Boeri però non si limita a ragionare sulla sostenibilità in astratto. Durante l’intervista, si sofferma anche su luoghi e memorie personali che raccontano il suo legame con la città. «Washington Square è un posto dove torno sempre, mio fratello studiava alla NYU e abbiamo vissuto lì per un po’». Poi cita il Guggenheim, che considera «magico, unico, difficile». Infine, si sofferma su un tema meno noto ma a lui caro: l’edilizia sociale di New York. «Ci sono quartieri costruiti negli anni ’50 e ’60 che ancora oggi resistono. Sono straordinari. Quando dirigevo la rivista Urbanistica, abbiamo studiato molto queste realtà.
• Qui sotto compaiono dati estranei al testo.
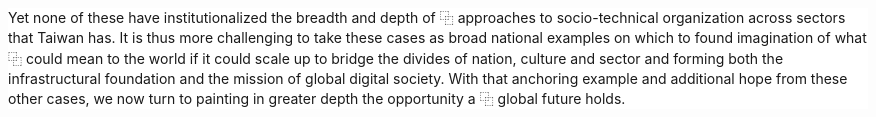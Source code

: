 Yet none of these have institutionalized the breadth and depth of ⿻ approaches to socio-technical organization across sectors that Taiwan has. It is thus more challenging to take these cases as broad national examples on which to found imagination of what ⿻ could mean to the world if it could scale up to bridge the divides of nation, culture and sector and forming both the infrastructural foundation and the mission of global digital society. With that anchoring example and additional hope from these other cases, we now turn to painting in greater depth the opportunity a ⿻ global future holds.

[^Unchat]: Beth Noveck, “Designing Deliberative Democracy in Cyberspace: The Role of the Cyber-Lawyer,” New York Law School, n.d. https://digitalcommons.nyls.edu/cgi/viewcontent.cgi?article=1580&context=fac_articles_chapters; Beth Noveck, “A Democracy of Groups,” _First Monday_ 10, no. 11 (November 7, 2005), https://doi.org/10.5210/fm.v10i11.1289.
[^Noveckwork]: Beth Simone Noveck, *Wiki Government* op. cit.; Vivek Kundra, and Beth Noveck, “Open Government Initiative,” Internet Archive, June 3, 2009, https://web.archive.org/web/20090603192345/http://www.whitehouse.gov/open/.
[^teblunthuis]: In fact, researchers have studied reading patterns in terms of time spent by users across the globe. Nathan TeBlunthuis, Tilman Bayer, and Olga Vasileva, “Dwelling on Wikipedia,” _Proceedings of the 15th International Symposium on Open Collaboration_, August 20, 2019, https://doi.org/10.1145/3306446.3340829, (pp. 1-14).
[^hwang]: Sohyeon Hwang, and Aaron Shaw. “Rules and Rule-Making in the Five Largest Wikipedias.” _Proceedings of the International AAAI Conference on Web and Social Media_ 16 (May 31, 2022): 347–57, https://doi.org/10.1609/icwsm.v16i1.19297 studied rule-making on Wikipedia using 20 years of trace data.

[^Wiki]: In an experiment, McMahon and colleagues found that a search engine with Wikipedia links increased relative click-through-rate (a key search metric) by 80% compared to a search engine without Wikipedia links. Connor McMahon, Isaac Johnson, and Brent Hecht, “The Substantial Interdependence of Wikipedia and Google: A Case Study on the Relationship between Peer Production Communities and Information Technologies,” *Proceedings of the International AAAI Conference on Web and Social Media* 11, no. 1 (May 3, 2017): 142–51, https://doi.org/10.1609/icwsm.v11i1.14883. Motivated by this work, an audit study found that Wikipedia appears in roughly 70 to 80% of all search results pages for "common" and "trending" queries. Nicholas Vincent, and Brent Hecht, “A Deeper Investigation of the Importance of Wikipedia Links to Search Engine Results,” *Proceedings of the ACM on Human-Computer Interaction* 5, no. CSCW1 (April 13, 2021): 1–15, https://doi.org/10.1145/3449078.

[^benkler]: Yochai Benkler, “Coase’s Penguin, Or, Linux and the Nature of the Firm,” n.d. http://www.benkler.org/CoasesPenguin.PDF.
[^wiredglove]: A wired glove is an input device like a glove. It allows users to interact with digital environments through gestures and movements, translating physical hand actions into digital responses. Jaron Lanier, *Dawn of the New Everything: Encounters with Reality and Virtual Reality* (New York: Henry Holt and Co., 2017).
[^visionpro]: The Vision Pro is a head mount display, released by Apple in 2024. This device integrates high-resolution displays with sensors capable of tracking the user's movements, hand actions and the environment to offer an immersive mixed reality experience.
[^ChooseYourOwnAdventure]: "Choose Your Own Adventure," interactive gamebooks based on Edward Packard's concept from 1976, peaked in popularity under Bantam Books in the '80s and '90s, with 250+ million copies sold. It declined in the '90s due to competition from computer games.
[^FirstDemo]: Engelbart, Christina. “Firsts: The Demo - Doug Engelbart Institute.” Doug Engelbart Institute, n.d. https://dougengelbart.org/content/view/209/.
[^ComputerasCommunicationDevice]: Licklider and Taylor, op. cit.
[^DouglasEngelbart]: “Douglas Engelbart Issues ‘Augmenting Human Intellect: A Conceptual Framework’ :  History of Information,” October 1962. https://www.historyofinformation.com/detail.php?id=801.
[^Sputnik’sImpact]: Dickson, Paul. “Sputnik’s Impact on America.” NOVA | PBS, November 6, 2007. https://www.pbs.org/wgbh/nova/article/sputnik-impact-on-america/.
[^ManComputerSymbiosis]: J. C. R. Licklider. “Man-Computer Symbiosis,” March 1960. https://groups.csail.mit.edu/medg/people/psz/Licklider.html.



[^CandG]: J.C.R. Licklider, "Computers and Government" in Michael L. Dertouzos and Joel Moses eds., *The Computer Age: A Twenty-Year View* (Cambridge, MA: MIT Press, 1980)
[^Surround]: Fred Turner, *The Democratic Surround: Multimedia and American Liberalism from World War II to the Psychedelic Sixties* (Chicago: University of Chicago Press, 2013).
[^Deming]: While we do not have space to pursue Deming's or Mead's stories in anything like the depth we do the development of the internet, in many ways the work of these two pioneers parallels many of the themes we develop and in the industiral and cultural spheres laid the groundwork for ⿻ just as Licklider and his disciples did in computation. UTHSC. “Deming’s 14 Points,” May 26, 2022. https://www.uthsc.edu/its/business-productivity-solutions/lean-uthsc/deming.php.
[^Davies]: Dan Davies, *The Unaccountability Machine: Why Big Systems Make Terrible Decisions - and How The World Lost its Mind* (London: Profile Books, 2024).
[^DreamMachine]: M. Mitchell Waldrop, *The Dream Machine* (New York: Penguin, 2002).
[^Wizards]: Katie Hafner and Matthew Lyon, *Where the Wizards Stay up Late: The Origins of the Internet* (New York: Simon & Schuster, 1998).
[^Memo]: J.C.R. Licklider, "Memorandum For: Members and Affiliates of the Intergalactic Computer Network", 1963 available at https://worrydream.com/refs/Licklider_1963_-_Members_and_Affiliates_of_the_Intergalactic_Computer_Network.pdf.
[^USNews]: https://www.usnews.com/best-colleges/rankings/computer-science-overall
[^Dealers]: Michael A. Hiltzik, *Dealers of Lightning: Xerox PARC and the Dawn of the Computer Age* (New York: Harper Business, 2000).
[^Nelson]: Theodor Holm Nelson, *Literary Machines* (Self-published, 1981), available at https://cs.brown.edu/people/nmeyrowi/LiteraryMachinesChapter2.pdf
[^Minitel]: Mailland and Driscoll, op. cit.
[^ComputGov]: Licklider, "Comptuers and Government", op. cit.
[^Jaron]: Jaron Lanier, *You Are Not a Gadget: A Manifesto* (New York: Vintage, 2011) and *Who Owns the Future?* (New York: Simon & Schuster, 2014).
[^Mansfield]: Phil Williams, "Whatever Happened to the Mansfield Amendment?" *Survival: Global Politics and Strategy* 18, no. 4 (1976): 146-153 and "The Mansfield Amendment of 1971" in *The Senate and US Troops in Europe* (London, Palgrave Macmillan: 1985): pp. 169-204.
[^Tarnoff]: Ben Tarnoff, *Internet for the People: The Fight for Our Digital Future* (New York: Verso, 2022). 
[^Wikiway]: Bo Leuf and Ward Cunningham, *The Wiki Way: Quick Collaboration on the Web* (Boston: Addison-Wesley, 2001).
[^group]: The term "groupware" was coined by Peter and Trudy Johnson-Lenz in 1978, with early commercial products appearing in the 1990s, such as Lotus Notes, enabling remote group collaboration.  Google Docs, originated from Writely launched in 2005, has widely popularized the concept of collaborative real-time editing. 
[^Japan]: [Scrapbox](https://scrapbox.io/product), a combination of real-time editor with a wiki system, is utilized by the Japanese forum of this book. Visitors of the forum can read the drafts and add questions, explanations, or links to related topics in real time. This interactive environment supports activities like book reading events, where participants can write questions, engage in oral discussions, or take minutes of these discussions. The feature to rename keywords while maintaining the network structure helps the unification of variations in terminology and provides a process to find the good translation. As more people read through, a network of knowledge is nurtured to aid the understanding of subsequent readers.
[^Eghbal]: Nadia Eghbal, *Working in Public: The Making and Maintenance of Open Source Software* (South San Francisco, CA: Stripe Press, 2020).
[^Nakamoto]: Satoshi Nakamoto, "Bitcoin: A Peer-to-Peer Electronic Cash System" at https://assets.pubpub.org/d8wct41f/31611263538139.pdf.
[^GovTech]: Jennifer Pahlka, *Recoding America: Why Government is Failing in the Digital Age and How We Can Do Better* (New York: Macmillan, 2023).  Beth Simone Noveck, *Wiki Government: How Technology Can Make Government Better, Democracy Stronger, and Citizens More Powerful* (New York: Brookings Institution Press, 2010).
[^Estoniamodel]: Gary Anthes, "Estonia: a Model for e-Government" *Communications of the ACM* 58, no. 6 (2015): 18-20.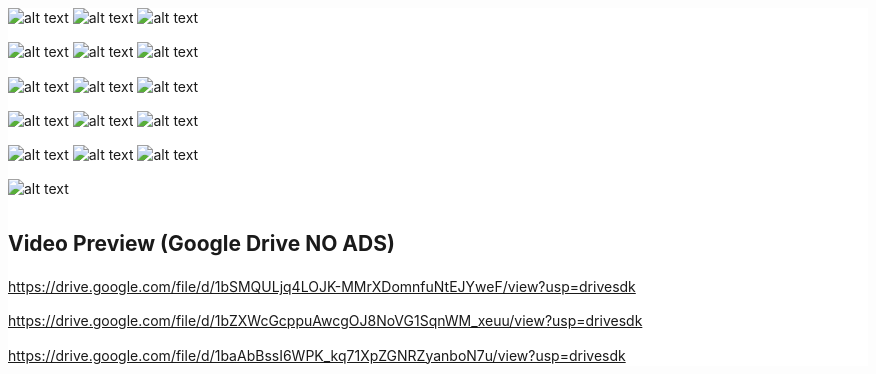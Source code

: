 <img src="https://user-images.githubusercontent.com/75843138/139523243-da0c5391-5b45-48ec-b0a2-352660f84c79.jpg" alt="alt text" width="300" height="600"> <img src="https://user-images.githubusercontent.com/75843138/139523245-466f1726-cce1-44ac-9f46-cae2f68d01d1.jpg" alt="alt text" width="300" height="600"> <img src="https://user-images.githubusercontent.com/75843138/139523301-82de298a-8d04-4a12-8a34-4f40e78d82b3.jpg" alt="alt text" width="300" height="600">

<img src="https://user-images.githubusercontent.com/75843138/139523306-ab79d8cd-3b4f-405c-8aff-3ad99f50526b.jpg" alt="alt text" width="300" height="600"> <img src="https://user-images.githubusercontent.com/75843138/139523307-eb3cdc2b-22fa-4db6-b865-a7d794fbd01d.jpg" alt="alt text" width="300" height="600"> <img src="https://user-images.githubusercontent.com/75843138/139523310-e0a5fc68-c3af-4ae4-98ef-0ac6c0810b34.jpg" alt="alt text" width="300" height="600">

<img src="https://user-images.githubusercontent.com/75843138/139523386-96eece40-4a1e-4b76-8e1e-1deeb1f9254a.jpg" alt="alt text" width="300" height="600"> <img src="https://user-images.githubusercontent.com/75843138/139523388-33f3c29e-c048-495a-8335-8e92c5e6681b.jpg" alt="alt text" width="300" height="600"> <img src="https://user-images.githubusercontent.com/75843138/139523392-3d1b0057-1c9f-481f-8556-b44c94249907.jpg" alt="alt text" width="300" height="600">

<img src="https://user-images.githubusercontent.com/75843138/139523393-c3258946-2939-404f-ba5d-40be1923c8f8.jpg" alt="alt text" width="300" height="600"> <img src="https://user-images.githubusercontent.com/75843138/139523454-e17ac552-9ac2-4671-bab0-e42d0e2f31a8.jpg" alt="alt text" width="300" height="600"> <img src="https://user-images.githubusercontent.com/75843138/139523459-e2252474-99ef-4e70-9c69-687acafe40e7.jpg" alt="alt text" width="300" height="600">


<img src="https://user-images.githubusercontent.com/75843138/139523537-5cf42b70-dc12-40fd-8514-95b6d49f2ffa.jpg" alt="alt text" width="300" height="600"> <img src="https://user-images.githubusercontent.com/75843138/139523539-dcf3fdaf-ce8b-47b8-8390-b42fd08c282f.jpg" alt="alt text" width="300" height="600"> <img src="https://user-images.githubusercontent.com/75843138/139523541-5561220f-eec8-4e0f-b977-ef8b934fc75e.jpg" alt="alt text" width="300" height="600">

<img src="https://user-images.githubusercontent.com/75843138/139523621-23e32baa-407b-48ee-8e6d-ccb33c633316.jpg" alt="alt text" width="300" height="600">


## Video Preview (Google Drive NO ADS) 
https://drive.google.com/file/d/1bSMQULjq4LOJK-MMrXDomnfuNtEJYweF/view?usp=drivesdk

https://drive.google.com/file/d/1bZXWcGcppuAwcgOJ8NoVG1SqnWM_xeuu/view?usp=drivesdk


https://drive.google.com/file/d/1baAbBssI6WPK_kq71XpZGNRZyanboN7u/view?usp=drivesdk
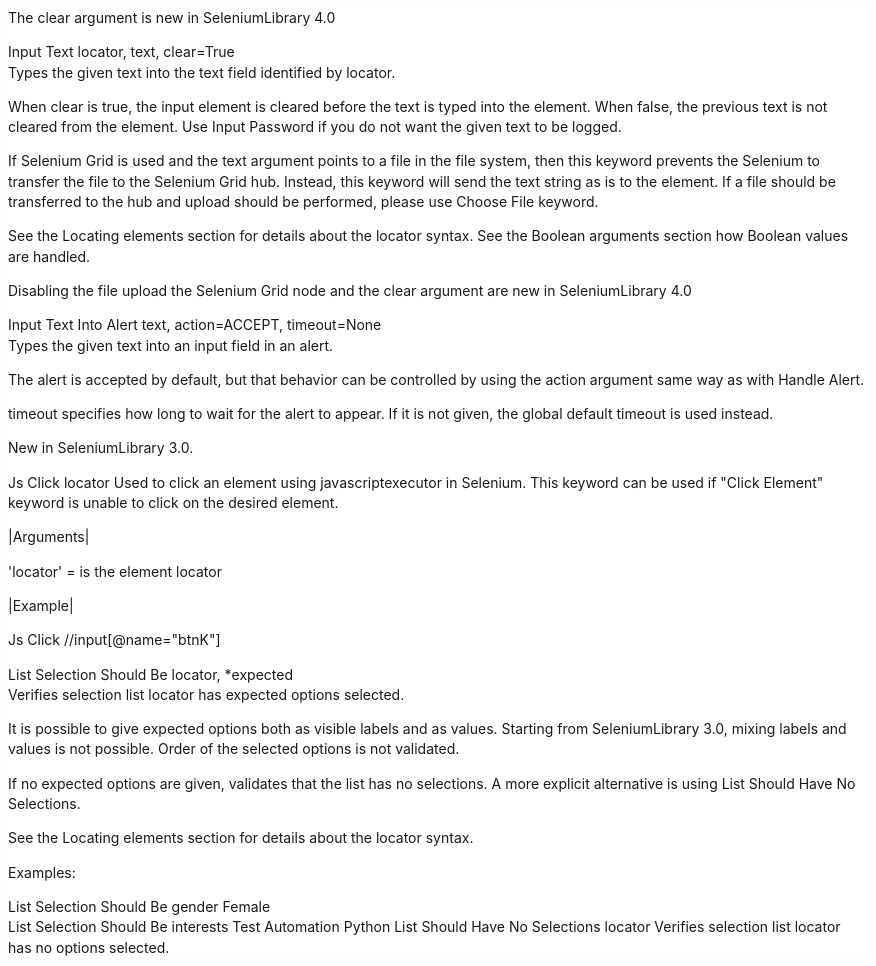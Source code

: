 The clear argument is new in SeleniumLibrary 4.0

Input Text	locator, text, clear=True	
Types the given text into the text field identified by locator.

When clear is true, the input element is cleared before the text is typed into the element. When false, the previous text is not cleared from the element. Use Input Password if you do not want the given text to be logged.

If Selenium Grid is used and the text argument points to a file in the file system, then this keyword prevents the Selenium to transfer the file to the Selenium Grid hub. Instead, this keyword will send the text string as is to the element. If a file should be transferred to the hub and upload should be performed, please use Choose File keyword.

See the Locating elements section for details about the locator syntax. See the Boolean arguments section how Boolean values are handled.

Disabling the file upload the Selenium Grid node and the clear argument are new in SeleniumLibrary 4.0

Input Text Into Alert	text, action=ACCEPT, timeout=None	
Types the given text into an input field in an alert.

The alert is accepted by default, but that behavior can be controlled by using the action argument same way as with Handle Alert.

timeout specifies how long to wait for the alert to appear. If it is not given, the global default timeout is used instead.

New in SeleniumLibrary 3.0.

Js Click	locator	
Used to click an element using javascriptexecutor in Selenium. This keyword can be used if "Click Element" keyword is unable to click on the desired element.

|Arguments|

'locator' = is the element locator

|Example|

Js Click //input[@name="btnK"]

List Selection Should Be	locator, *expected	
Verifies selection list locator has expected options selected.

It is possible to give expected options both as visible labels and as values. Starting from SeleniumLibrary 3.0, mixing labels and values is not possible. Order of the selected options is not validated.

If no expected options are given, validates that the list has no selections. A more explicit alternative is using List Should Have No Selections.

See the Locating elements section for details about the locator syntax.

Examples:

List Selection Should Be	gender	Female	
List Selection Should Be	interests	Test Automation	Python
List Should Have No Selections	locator	
Verifies selection list locator has no options selected.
E trovarle ancora vive, nonostante tutto, è impressionante».
Lo studio Stefano Boeri Architetti è attualmente impegnato in molti progetti, alcuni dei quali riprendono il modello del Bosco Verticale, ma non solo. Il progetto forse più affascinante è in Nepal, vicino a Lumbini, il luogo di nascita di Buddha. «Stiamo realizzando un grande centro per la comunità buddhista nepalese, dove hanno scoperto esserci una delle reliquie di Buddha». Un’esperienza che Boeri descrive come toccante: «Abbiamo incontrato venticinque scuole buddhiste, c’erano cinquemila persone. È un progetto che ci ha coinvolto profondamente, sia sul piano umano che professionale».
E mentre l’architettura continua a confrontarsi con le sfide del futuro, Boeri sembra convinto che la strada tracciata dal Bosco Verticale sia solo l’inizio. «La natura deve tornare ad abitare gli spazi concepiti per l’uomo», dice. Non si tratta di estetica o di moda, ma di una necessità concreta, che riguarda l’ambiente, la salute, la qualità della vita. E anche, forse, quella capacità di stupirsi che i bambini delle scuole, con i loro disegni, continuano a ricordargli ogni giorno.